Fever of Unknown Origin (FUO)

How to Cite This Chapter: Srigley JA, Zaborowski P, Mrukowicz J. Fever of Unknown Origin (FUO). McMaster Textbook of Internal Medicine. Kraków: Medycyna Praktyczna. https://empendium.com/mcmtextbook/chapter/B31.I.1.15..html Accessed March 29, 2024.
Last Updated: January 6, 2022
Last Reviewed: January 6, 2022
Chapter Information

Definition and EtiologyTop

Fever of unknown origin (FUO) is a clinical entity that may have various causes. Its key feature is fever that does not resolve spontaneously, persists longer than an average infectious disease, and whose cause remains unknown despite routine investigations.

Classic FUO is diagnosed if all of the 3 following criteria are met:

1) Fever >38.3 degrees Celsius that persists or recurs on several occasions.

2) Duration of fever >3 weeks.

3) The cause has not been established or remains uncertain despite routine diagnostic investigations continued for ~1 week (≥3 days in the hospital or ≥3 outpatient visits).

In hospitalized patients (after ≥2 days of hospitalization) as well as patients with neutropenia or HIV infection, FUO is diagnosed if the following criteria are met:

1) Fever >38.3 degrees Celsius that persists or recurs on several occasions.
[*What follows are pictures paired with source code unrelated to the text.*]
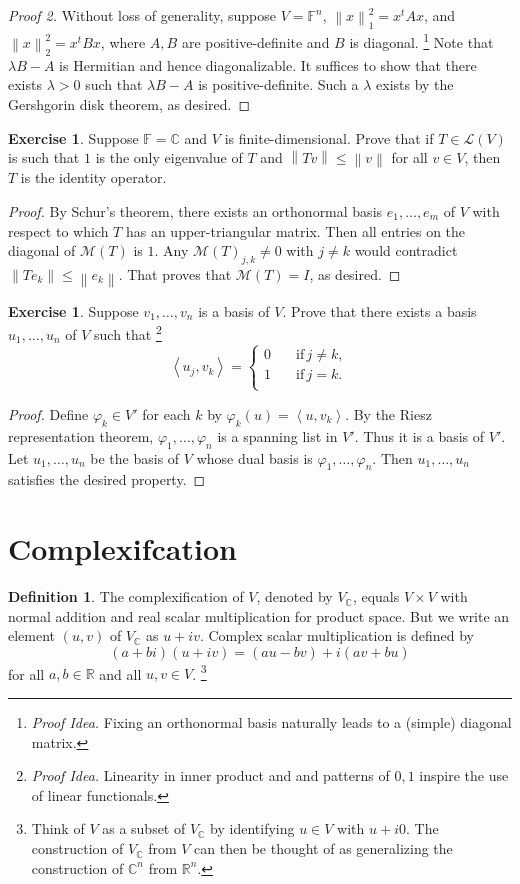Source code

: \documentclass[colorlinks]{tufte-handout}
\theoremstyle{plain} %
\theoremstyle{definition}
\newtheorem{defn}[thm]{Definition}
\newtheorem{exer}[thm]{Exercise}
\theoremstyle{remark}
\def\idea{\textit{\color[rgb]{0,0,.55}Proof Idea. }}
\newcommand{\norm}[1]{\mathopen{}\left\lVert#1\right\rVert}
\newcommand{\inp}[2]{\mathopen{}\left\langle#1,#2\right\rangle}
\renewcommand{\phi}{\varphi}
\newcommand{\R}{\mathbb{R}}
\newcommand{\C}{\mathbb{C}}
\newcommand{\F}{\mathbb{F}}
\renewcommand{\L}{\mathcal{L}}
\newcommand{\M}{\mathcal{M}}
\renewcommand{\intercal}{t}
\begin{document}
\begin{proof}[Proof 2]
	Without loss of generality, suppose $V=\F^n$, $\norm{x}_1^2=x^\intercal Ax$, and $\norm{x}_2^2=x^\intercal Bx$, where $A,B$ are positive-definite and $B$ is diagonal.%
	\footnote{\idea Fixing an orthonormal basis naturally leads to a (simple) diagonal matrix.}
	Note that $\lambda B-A$ is Hermitian and hence diagonalizable. It suffices to show that there exists $\lambda>0$ such that $\lambda B-A$ is positive-definite. Such a $\lambda$ exists by the Gershgorin disk theorem, as desired.
\end{proof}

\begin{exer}
	Suppose $\F=\C$ and $V$ is finite-dimensional. Prove that if $T\in\L(V)$ is such that $1$ is the only eigenvalue of $T$ and $\norm{Tv}\leq\norm{v}$ for all $v\in V$, then $T$ is the identity operator.
\end{exer}
\begin{proof}
	By Schur's theorem, there exists an orthonormal basis $e_1,\dots,e_m$ of $V$ with respect to which $T$ has an upper-triangular matrix. Then all entries on the diagonal of $\M(T)$ is $1$. Any $\M(T)_{j,k}\neq0$ with $j\neq k$ would contradict $\norm{Te_k}\leq\norm{e_k}$. That proves that $\M(T)=I$, as desired.
\end{proof}

\begin{exer}
	Suppose $v_1,\dots,v_n$ is a basis of $V$. Prove that there exists a basis $u_1,\dots,u_n$ of $V$ such that%
	\footnote{\idea Linearity in inner product and and patterns of $0,1$ inspire the use of linear functionals.}
	\[\inp{u_j}{v_k}=\left\{\begin{aligned}
		0 \quad & \text{if}\, j\neq k,\\
		1 \quad & \text{if}\, j=k.\\
	\end{aligned}\right.\]
\end{exer}
\begin{proof}
	Define $\phi_k\in V'$ for each $k$ by $\phi_k(u)=\inp{u}{v_k}$. By the Riesz representation theorem, $\phi_1,\dots,\phi_n$ is a spanning list in $V'$. Thus it is a basis of $V'$. Let $u_1,\dots,u_n$ be the basis of $V$ whose dual basis is $\phi_1,\dots,\phi_n$. Then $u_1,\dots,u_n$ satisfies the desired property.
\end{proof}


\section{Complexifcation}
\begin{defn}
	The complexification of $V$, denoted by $V_\C$, equals $V\times V$ with normal addition and real scalar multiplication for product space. But we write an element $(u,v)$ of $V_\C$ as $u+iv$. Complex scalar multiplication is defined by
	\[(a+bi)(u+iv)=(au-bv)+i(av+bu)\]
	for all $a,b\in\R$ and all $u,v\in V$.%
	\footnote{Think of $V$ as a subset of $V_\C$ by identifying $u\in V$ with $u+i0$. The construction of $V_\C$ from $V$ can then be thought of as generalizing the construction of $\C^n$ from $\R^n$.}
\end{defn}
\end{document}
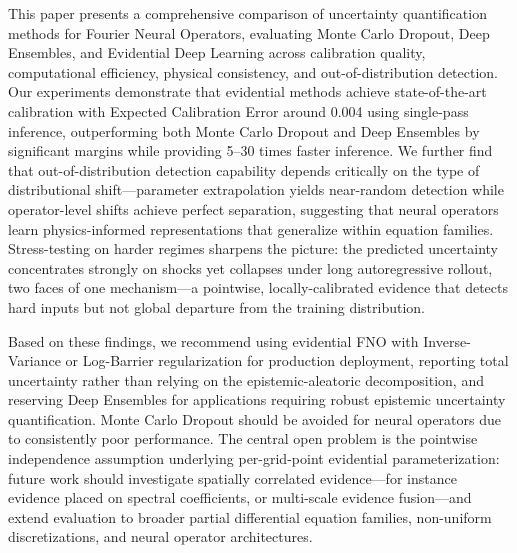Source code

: This paper presents a comprehensive comparison of uncertainty quantification methods for Fourier Neural Operators, 
evaluating Monte Carlo Dropout, Deep Ensembles, and Evidential Deep Learning across calibration quality,
computational efficiency, physical consistency, and out-of-distribution detection. Our experiments demonstrate
that evidential methods achieve state-of-the-art calibration with Expected Calibration Error around 0.004 using
single-pass inference, outperforming both Monte Carlo Dropout and Deep Ensembles by significant margins while
providing 5--30 times faster inference. We further find that out-of-distribution detection capability depends
critically on the type of distributional shift---parameter extrapolation yields near-random detection while
operator-level shifts achieve perfect separation, suggesting that neural operators learn physics-informed
representations that generalize within equation families. Stress-testing on harder regimes sharpens the picture:
the predicted uncertainty concentrates strongly on shocks yet collapses under long autoregressive rollout, two
faces of one mechanism---a pointwise, locally-calibrated evidence that detects hard inputs but not global
departure from the training distribution.

Based on these findings, we recommend using evidential FNO with Inverse-Variance or Log-Barrier regularization for 
production deployment, reporting total uncertainty rather than relying on the epistemic-aleatoric decomposition,
and reserving Deep Ensembles for applications requiring robust epistemic uncertainty quantification. Monte Carlo
Dropout should be avoided for neural operators due to consistently poor performance. The central open problem is
the pointwise independence assumption underlying per-grid-point evidential parameterization: future work should
investigate spatially correlated evidence---for instance evidence placed on spectral coefficients, or
multi-scale evidence fusion---and extend evaluation to broader partial differential equation families,
non-uniform discretizations, and neural operator architectures.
2) The cause has not been established or diagnosis remains uncertain despite routine inpatient diagnostic investigations continued for 3 to 5 days.

CausesTop

1. The most important causes of classic FUO:

1) Infection (the longer the duration of FUO, the more unlikely the infectious etiology): Most frequently pulmonary and extrapulmonary tuberculosis (TB), abscess (intraabdominal, subphrenic, perinephric, pelvic), infectious endocarditis, cytomegalovirus (CMV) infection, toxoplasmosis, typhoid fever, paratyphoid fever, chronic prostatitis; less frequently systemic fungal infection or zoonotic diseases (mostly travel-associated infections, particularly those linked to travelling to tropical countries), such as malaria, leptospirosis, brucellosis, tularemia, psittacosis, rickettsial infections (spotted fevers, typhus), Q fever, anaplasmosis, ehrlichiosis, bartonellosis, and cat-scratch disease.

2) Inflammatory diseases: Systemic connective tissue diseases (most frequently adult-onset Still disease, polyarteritis nodosa, systemic lupus erythematosus) and inflammatory bowel disease (particularly Crohn disease). In elderly patients more frequent causes are temporal arteritis, polymyalgia rheumatica, and rheumatoid arthritis.

3) Cancer: Most frequently hematologic and lymphatic malignancies (Hodgkin lymphoma, non-Hodgkin lymphoma, leukemia, myelodysplastic syndrome), clear cell renal cell carcinoma, hepatic adenoma, liver cancer, pancreatic cancer, colorectal cancer, primary central nervous system (CNS) malignancies.

4) Drugs (usually polytherapy): Most frequently penicillins, sulfonamides, vancomycin, amphotericin B, salicylates, bleomycin, interferons, quinidine derivatives, phenothiazine derivatives (promethazine, thiethylperazine), barbiturates, phenytoin, methyldopa, haloperidol (neuroleptic malignant syndrome), tricyclic antidepressants, and lithium. Drug-induced fever is more frequent in the elderly. It usually develops within 1 to 2 weeks of starting treatment (although it may occur at any point of treatment) and resolves spontaneously within 48 to 72 hours (later in patients with liver disease or renal failure). Fever may be accompanied by erythematous, macular, or maculopapular rash and increased eosinophil counts. The pattern of fever is not significant. Relative bradycardia is often present.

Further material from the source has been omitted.